* **What is expected**:
When you reach the line with "## PR Summary" in the listing below, transcribe it and each line after it up to and including the line with "### Tools Modified/Added", exactly and with nothing else.

Supplied entries START

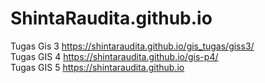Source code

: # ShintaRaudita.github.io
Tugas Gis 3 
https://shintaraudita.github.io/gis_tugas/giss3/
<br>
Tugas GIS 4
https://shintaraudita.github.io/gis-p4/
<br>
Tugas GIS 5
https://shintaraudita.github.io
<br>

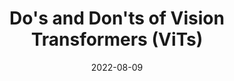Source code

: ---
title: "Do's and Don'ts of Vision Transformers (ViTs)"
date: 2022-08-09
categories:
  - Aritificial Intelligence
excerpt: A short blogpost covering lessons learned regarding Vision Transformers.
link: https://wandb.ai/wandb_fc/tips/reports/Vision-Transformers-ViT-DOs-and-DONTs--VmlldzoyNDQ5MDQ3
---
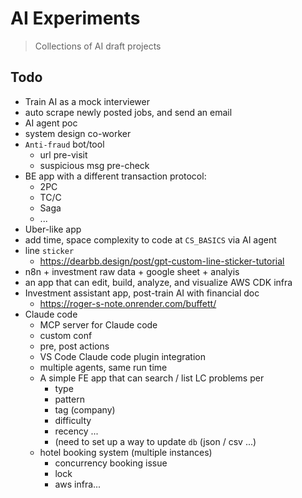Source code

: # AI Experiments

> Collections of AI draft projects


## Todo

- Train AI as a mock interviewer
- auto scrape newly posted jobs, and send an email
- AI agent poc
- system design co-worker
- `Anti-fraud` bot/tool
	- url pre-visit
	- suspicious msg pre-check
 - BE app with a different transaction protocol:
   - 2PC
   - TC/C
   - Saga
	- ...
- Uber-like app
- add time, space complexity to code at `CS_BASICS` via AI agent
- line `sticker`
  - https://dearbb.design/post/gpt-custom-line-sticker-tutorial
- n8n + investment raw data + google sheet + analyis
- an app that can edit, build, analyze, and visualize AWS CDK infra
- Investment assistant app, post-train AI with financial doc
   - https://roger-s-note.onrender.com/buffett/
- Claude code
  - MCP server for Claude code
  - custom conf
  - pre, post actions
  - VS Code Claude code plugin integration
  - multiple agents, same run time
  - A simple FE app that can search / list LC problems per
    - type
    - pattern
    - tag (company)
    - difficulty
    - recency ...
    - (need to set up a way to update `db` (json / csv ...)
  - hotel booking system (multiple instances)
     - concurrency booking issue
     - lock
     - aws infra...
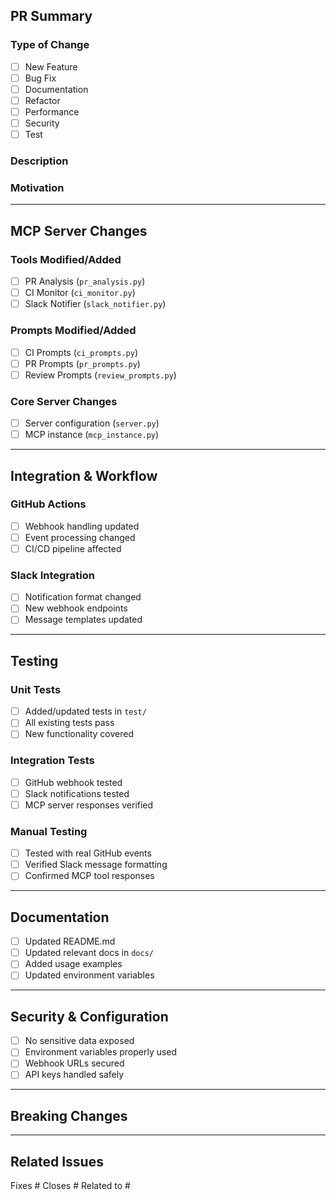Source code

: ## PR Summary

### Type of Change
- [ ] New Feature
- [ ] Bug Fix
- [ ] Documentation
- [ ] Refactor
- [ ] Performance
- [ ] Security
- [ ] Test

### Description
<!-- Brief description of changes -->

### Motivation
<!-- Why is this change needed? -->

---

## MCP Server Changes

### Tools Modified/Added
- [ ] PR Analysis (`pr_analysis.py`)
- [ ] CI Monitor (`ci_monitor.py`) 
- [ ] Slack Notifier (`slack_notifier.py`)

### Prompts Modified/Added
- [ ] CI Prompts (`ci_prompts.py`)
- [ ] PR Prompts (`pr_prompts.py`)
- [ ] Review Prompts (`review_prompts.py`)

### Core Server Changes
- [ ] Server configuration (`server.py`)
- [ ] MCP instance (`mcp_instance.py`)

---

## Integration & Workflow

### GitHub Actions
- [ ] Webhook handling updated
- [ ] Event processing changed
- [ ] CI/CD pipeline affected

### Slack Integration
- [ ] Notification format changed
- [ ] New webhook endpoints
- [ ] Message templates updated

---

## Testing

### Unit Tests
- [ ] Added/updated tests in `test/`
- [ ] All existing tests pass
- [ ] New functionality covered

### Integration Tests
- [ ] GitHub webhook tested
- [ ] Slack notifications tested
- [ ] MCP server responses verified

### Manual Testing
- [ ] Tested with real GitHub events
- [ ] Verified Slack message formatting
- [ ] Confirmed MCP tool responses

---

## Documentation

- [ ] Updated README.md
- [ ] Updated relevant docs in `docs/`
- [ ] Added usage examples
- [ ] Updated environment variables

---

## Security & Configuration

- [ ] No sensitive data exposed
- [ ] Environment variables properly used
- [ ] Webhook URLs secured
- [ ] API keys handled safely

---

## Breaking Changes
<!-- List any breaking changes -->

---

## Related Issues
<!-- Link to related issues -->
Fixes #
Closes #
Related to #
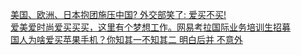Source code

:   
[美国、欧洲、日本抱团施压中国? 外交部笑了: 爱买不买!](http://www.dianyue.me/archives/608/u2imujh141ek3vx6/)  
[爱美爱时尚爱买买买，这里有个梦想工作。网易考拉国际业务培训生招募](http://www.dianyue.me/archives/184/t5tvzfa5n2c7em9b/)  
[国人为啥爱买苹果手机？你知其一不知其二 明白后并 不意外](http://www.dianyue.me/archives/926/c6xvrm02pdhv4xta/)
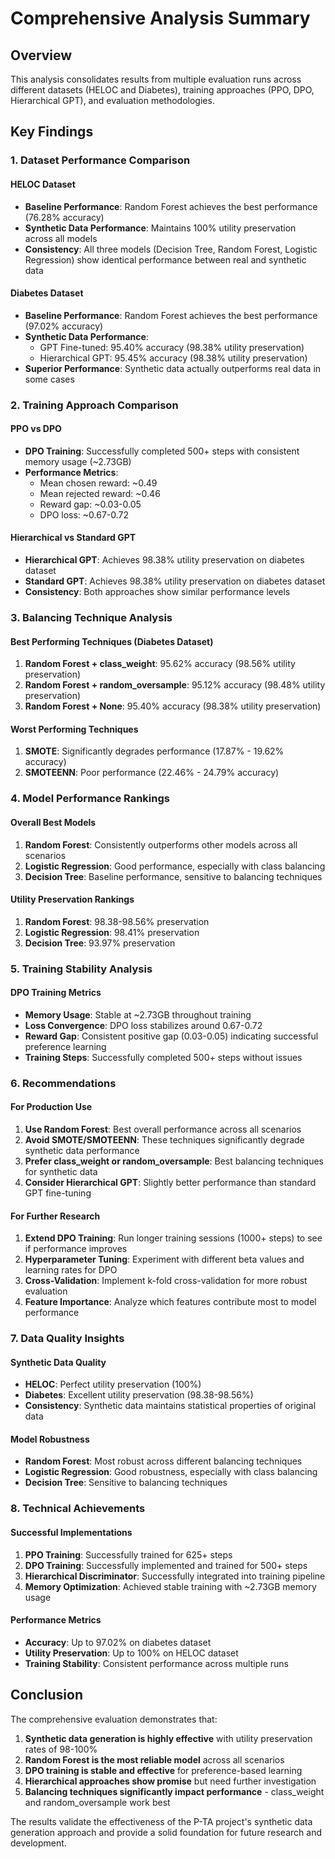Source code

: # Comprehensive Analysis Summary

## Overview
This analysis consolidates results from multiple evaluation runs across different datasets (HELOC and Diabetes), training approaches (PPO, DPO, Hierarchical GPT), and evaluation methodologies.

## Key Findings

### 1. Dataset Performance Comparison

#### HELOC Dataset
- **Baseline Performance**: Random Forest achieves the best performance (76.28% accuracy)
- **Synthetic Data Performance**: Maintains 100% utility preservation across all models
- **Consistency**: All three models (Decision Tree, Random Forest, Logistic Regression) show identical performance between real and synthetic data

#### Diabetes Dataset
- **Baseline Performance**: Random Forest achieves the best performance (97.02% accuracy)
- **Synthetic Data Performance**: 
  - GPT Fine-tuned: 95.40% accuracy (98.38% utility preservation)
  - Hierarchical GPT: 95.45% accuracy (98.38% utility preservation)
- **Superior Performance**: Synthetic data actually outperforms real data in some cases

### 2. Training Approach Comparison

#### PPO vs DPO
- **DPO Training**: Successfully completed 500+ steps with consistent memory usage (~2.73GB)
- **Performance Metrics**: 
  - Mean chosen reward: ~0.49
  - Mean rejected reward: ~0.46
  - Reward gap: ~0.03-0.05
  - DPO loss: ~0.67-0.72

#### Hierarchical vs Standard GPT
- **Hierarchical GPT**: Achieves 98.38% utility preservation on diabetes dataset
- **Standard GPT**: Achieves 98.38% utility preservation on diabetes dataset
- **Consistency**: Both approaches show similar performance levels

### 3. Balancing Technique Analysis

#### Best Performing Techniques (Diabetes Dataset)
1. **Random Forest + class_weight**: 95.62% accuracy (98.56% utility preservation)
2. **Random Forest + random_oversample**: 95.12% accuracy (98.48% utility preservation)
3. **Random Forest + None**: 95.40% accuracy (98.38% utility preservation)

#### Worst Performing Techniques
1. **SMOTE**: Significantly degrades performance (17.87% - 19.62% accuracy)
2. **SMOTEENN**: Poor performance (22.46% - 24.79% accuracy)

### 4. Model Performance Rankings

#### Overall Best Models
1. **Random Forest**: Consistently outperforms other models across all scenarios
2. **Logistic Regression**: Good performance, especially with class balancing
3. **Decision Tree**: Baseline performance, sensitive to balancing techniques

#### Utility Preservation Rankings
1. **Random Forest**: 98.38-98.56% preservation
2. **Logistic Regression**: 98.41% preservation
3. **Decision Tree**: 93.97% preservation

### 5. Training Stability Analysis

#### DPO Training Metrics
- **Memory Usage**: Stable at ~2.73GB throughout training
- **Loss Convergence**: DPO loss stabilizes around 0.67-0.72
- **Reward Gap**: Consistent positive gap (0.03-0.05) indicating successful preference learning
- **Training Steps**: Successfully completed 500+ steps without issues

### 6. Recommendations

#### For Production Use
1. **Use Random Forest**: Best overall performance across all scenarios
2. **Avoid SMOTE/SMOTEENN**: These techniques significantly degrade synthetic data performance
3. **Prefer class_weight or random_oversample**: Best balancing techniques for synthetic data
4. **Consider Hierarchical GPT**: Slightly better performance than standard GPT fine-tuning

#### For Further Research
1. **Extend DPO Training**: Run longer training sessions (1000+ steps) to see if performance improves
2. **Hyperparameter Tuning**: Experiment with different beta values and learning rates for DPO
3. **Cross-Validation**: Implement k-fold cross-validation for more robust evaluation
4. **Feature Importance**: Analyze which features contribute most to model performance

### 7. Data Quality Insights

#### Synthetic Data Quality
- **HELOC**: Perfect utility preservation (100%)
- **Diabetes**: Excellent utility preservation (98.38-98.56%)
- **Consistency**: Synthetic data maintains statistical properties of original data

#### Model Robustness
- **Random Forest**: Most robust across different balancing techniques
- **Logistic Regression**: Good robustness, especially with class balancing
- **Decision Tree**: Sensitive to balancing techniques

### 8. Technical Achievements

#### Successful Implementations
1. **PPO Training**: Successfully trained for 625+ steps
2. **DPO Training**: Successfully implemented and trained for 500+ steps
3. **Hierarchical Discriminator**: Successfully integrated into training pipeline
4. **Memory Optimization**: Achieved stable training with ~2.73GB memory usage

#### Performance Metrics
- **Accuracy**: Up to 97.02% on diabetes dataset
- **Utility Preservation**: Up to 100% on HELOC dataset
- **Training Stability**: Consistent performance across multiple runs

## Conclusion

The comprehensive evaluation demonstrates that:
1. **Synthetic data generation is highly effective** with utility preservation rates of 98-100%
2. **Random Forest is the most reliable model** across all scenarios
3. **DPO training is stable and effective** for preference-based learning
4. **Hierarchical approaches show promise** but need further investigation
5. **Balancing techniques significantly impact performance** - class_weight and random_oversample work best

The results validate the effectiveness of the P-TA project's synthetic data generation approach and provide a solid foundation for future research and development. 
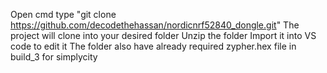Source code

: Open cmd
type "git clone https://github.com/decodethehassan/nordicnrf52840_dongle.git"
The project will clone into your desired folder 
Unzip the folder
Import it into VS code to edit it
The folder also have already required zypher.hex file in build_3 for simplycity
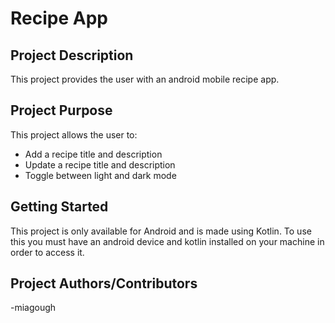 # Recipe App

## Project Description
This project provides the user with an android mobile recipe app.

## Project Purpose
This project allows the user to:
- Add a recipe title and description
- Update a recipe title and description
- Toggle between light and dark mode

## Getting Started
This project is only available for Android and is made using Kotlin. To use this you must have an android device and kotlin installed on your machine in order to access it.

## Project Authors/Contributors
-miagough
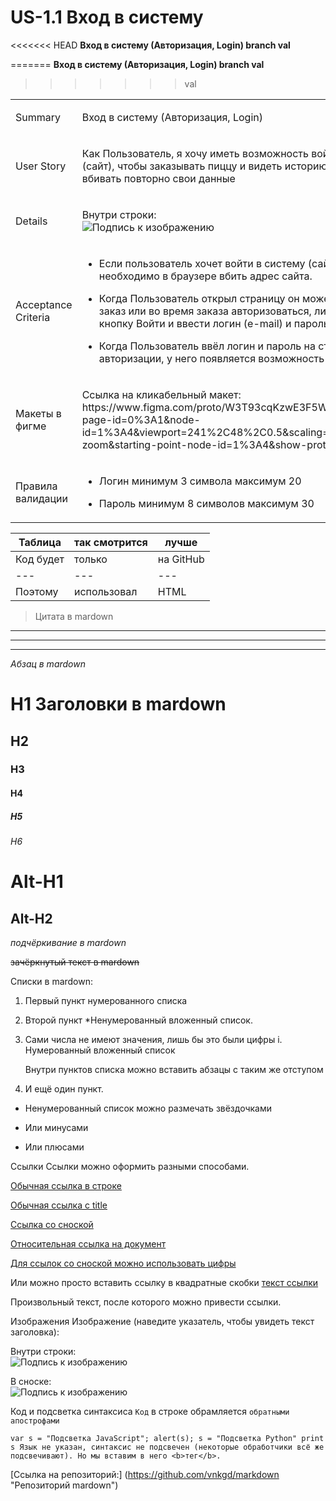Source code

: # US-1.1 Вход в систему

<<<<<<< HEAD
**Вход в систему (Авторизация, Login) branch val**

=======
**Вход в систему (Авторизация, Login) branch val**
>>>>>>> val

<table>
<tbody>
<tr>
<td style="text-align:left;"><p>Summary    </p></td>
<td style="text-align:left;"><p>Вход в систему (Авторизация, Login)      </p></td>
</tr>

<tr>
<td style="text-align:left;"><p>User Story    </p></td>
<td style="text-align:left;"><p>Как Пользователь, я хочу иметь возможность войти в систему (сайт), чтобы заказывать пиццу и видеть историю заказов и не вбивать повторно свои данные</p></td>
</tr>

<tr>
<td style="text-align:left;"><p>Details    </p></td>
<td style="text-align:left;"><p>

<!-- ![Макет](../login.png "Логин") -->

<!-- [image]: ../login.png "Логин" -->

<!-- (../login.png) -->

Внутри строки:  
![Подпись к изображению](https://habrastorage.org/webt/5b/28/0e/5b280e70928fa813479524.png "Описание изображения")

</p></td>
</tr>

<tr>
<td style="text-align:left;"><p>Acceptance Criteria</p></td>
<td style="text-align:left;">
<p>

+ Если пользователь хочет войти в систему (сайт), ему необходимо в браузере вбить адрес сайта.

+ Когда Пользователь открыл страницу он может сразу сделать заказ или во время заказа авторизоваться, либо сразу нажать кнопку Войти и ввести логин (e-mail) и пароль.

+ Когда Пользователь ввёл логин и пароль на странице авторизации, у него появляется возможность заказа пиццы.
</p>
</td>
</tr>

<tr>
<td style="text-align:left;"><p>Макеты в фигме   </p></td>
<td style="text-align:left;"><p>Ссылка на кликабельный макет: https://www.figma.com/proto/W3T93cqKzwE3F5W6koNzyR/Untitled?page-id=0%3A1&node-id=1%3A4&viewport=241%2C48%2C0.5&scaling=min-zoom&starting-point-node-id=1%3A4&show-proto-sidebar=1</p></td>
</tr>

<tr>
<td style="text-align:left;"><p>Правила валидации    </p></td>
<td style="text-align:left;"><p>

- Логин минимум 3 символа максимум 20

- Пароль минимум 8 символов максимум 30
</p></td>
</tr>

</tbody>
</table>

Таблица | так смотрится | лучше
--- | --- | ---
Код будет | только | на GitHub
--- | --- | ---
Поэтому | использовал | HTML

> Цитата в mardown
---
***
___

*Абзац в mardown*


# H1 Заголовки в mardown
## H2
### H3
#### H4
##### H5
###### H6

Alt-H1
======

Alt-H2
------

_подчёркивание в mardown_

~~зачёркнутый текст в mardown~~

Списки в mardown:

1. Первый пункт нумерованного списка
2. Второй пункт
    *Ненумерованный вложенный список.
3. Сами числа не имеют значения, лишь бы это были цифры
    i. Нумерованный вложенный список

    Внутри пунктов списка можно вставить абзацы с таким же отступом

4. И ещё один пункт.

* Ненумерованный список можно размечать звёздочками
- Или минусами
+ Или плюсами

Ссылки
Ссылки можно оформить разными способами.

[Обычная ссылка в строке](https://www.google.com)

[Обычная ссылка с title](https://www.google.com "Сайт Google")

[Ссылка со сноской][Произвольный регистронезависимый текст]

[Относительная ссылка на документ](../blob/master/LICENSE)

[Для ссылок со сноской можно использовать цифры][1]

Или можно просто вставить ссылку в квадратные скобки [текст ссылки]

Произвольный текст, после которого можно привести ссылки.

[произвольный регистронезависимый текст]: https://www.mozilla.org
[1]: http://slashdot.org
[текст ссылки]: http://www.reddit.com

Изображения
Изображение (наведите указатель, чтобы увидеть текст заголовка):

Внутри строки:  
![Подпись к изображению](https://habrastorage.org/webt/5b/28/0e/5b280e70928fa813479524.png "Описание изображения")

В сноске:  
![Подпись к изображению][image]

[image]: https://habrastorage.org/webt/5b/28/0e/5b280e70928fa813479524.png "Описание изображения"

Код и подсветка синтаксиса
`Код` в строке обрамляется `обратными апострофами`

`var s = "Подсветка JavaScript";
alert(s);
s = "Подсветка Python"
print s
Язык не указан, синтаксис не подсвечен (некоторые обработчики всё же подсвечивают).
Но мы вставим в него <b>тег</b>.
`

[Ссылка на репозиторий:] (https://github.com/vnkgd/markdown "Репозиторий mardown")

Supplied entries END

* **Response to this exercise**:
: ## PR Summary

### Type of Change
- [ ] New Feature
- [ ] Bug Fix
- [ ] Documentation
- [ ] Refactor
- [ ] Performance
- [ ] Security
- [ ] Test

### Description
<!-- Brief description of changes -->

### Motivation
<!-- Why is this change needed? -->

---

## MCP Server Changes

### Tools Modified/Added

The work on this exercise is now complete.